What are the basic differences between forging and casting? What makes forged steel components a lot better than cast steel parts and what are its most common applications? Here are some things you definitely need to know.
Steel Forging Vs. Steel Casting – Understanding the Difference
While steel casting involves the heating of the steel until it reaches its melting point and pouring the molten steel into a mold to create the desired shape and size, steel forging changes the metal’s shape while in a solid state with the application of extreme thermal and mechanical energy.
During the steel forging process, the metal’s naturally coarse grain structure is broken up and replaced by a finer grain structure. As a result, steel forging improves structural integrity and produces steel parts that are stronger and more reliable as compared to its cast steel counterparts. The steel forging process is also more cost-effective as compared to other metalworking processes.
On the other hand, casting produces steel parts that are more prone to defects. Such defects may arise from uneven cooling, mold failing, low metal temperature, lack of venting and/or the use of cold dies, dirty metal and too much lubricant.

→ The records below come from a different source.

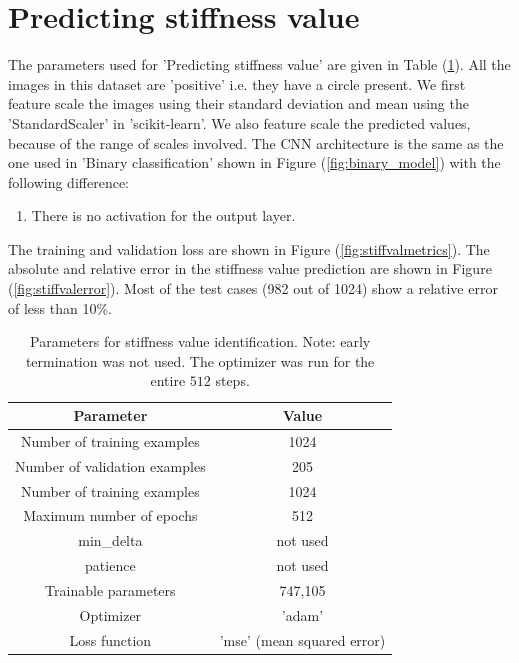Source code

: \documentclass{article}
\begin{document}
\section{Predicting stiffness value}
The parameters used for 'Predicting stiffness value' are given in Table (\ref{tab:stiffvalparam}). All the images in this dataset are 'positive' i.e. they have a circle present. We first feature scale the images using their standard deviation and mean using the 'StandardScaler' in 'scikit-learn'. We also feature scale the predicted values, because of the range of scales involved. The CNN architecture is the same as the one used in 'Binary classification' shown in Figure (\ref{fig:binary_model}) with the following difference:
%
\begin{enumerate}
\item{There is no activation for the output layer.}
\end{enumerate}
The training and validation loss are shown in Figure (\ref{fig:stiffvalmetrics}). The absolute and relative error in the stiffness value prediction are shown in Figure (\ref{fig:stiffvalerror}). Most of the test cases (982 out of 1024) show a relative error of less than 10\%. 
%
\begin{table}
  \centering
  \begin{tabular}{|c|c|}
    \hline
    Parameter & Value \\
    \hline
    Number of training examples   & 1024 \\
    Number of validation examples & 205 \\
    Number of training examples   & 1024 \\
    Maximum number of epochs      & 512 \\
    min{\_}delta      & not used\\
    patience                      & not used  \\
    Trainable parameters          & 747,105\\
    Optimizer         & 'adam'     \\
    Loss function     & 'mse' (mean squared error) \\
    \hline
  \end{tabular}
  \caption{\label{tab:stiffvalparam} Parameters for stiffness value identification. Note: early termination was not used. The optimizer was run for the entire $512$ steps.}
\end{table}
%
\end{document}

The Main Advantages of Forging Steel Components
Forged steel parts are stronger. They are considerably stronger, tougher and can handle impact better than cast steel parts due to the tight structure and directional flow of the metal grains. In addition, the forging process also eliminates any internal voids, minimizes the porosity of the products and provides the proper orientation of grain flow to ensure superior directional, structural and impact strength and fatigue resistance.
Forged steel parts are more reliable. Forged components are more ductile. The forging process also eliminates the possibility of any metallurgical defects such as cracks, hot tears and hot spots, cold shuts, shrinkage, misruns and inclusions thereby making it ideal for the production of more critical parts.
Forging is more cost-effective. Forging requires less material to start with and produces minimal waste. It also requires less machining to achieve the desired finish leading to shortened lead time and less wear and tear on equipment.
In addition, steel forging also provides improved production efficiency and lower rejection rates. The same components can be made from different sizes of ingots or billets allowing the manufacturing process to proceed more quickly and more economically. And since forging produces structurally sound steel parts, it significantly reduces rejection rates.
Uses and Applications
Forged steel components are commonly used for automotive and truck applications (powertrain, axle beams, shaft, wheel spindles and kingpins), in the manufacture of valves, fittings, hand tools and hardware as well as in the manufacture of industrial, heavy construction and mining equipment. Forged components are also widely used in the ordnance, shipbuilding and aerospace industries.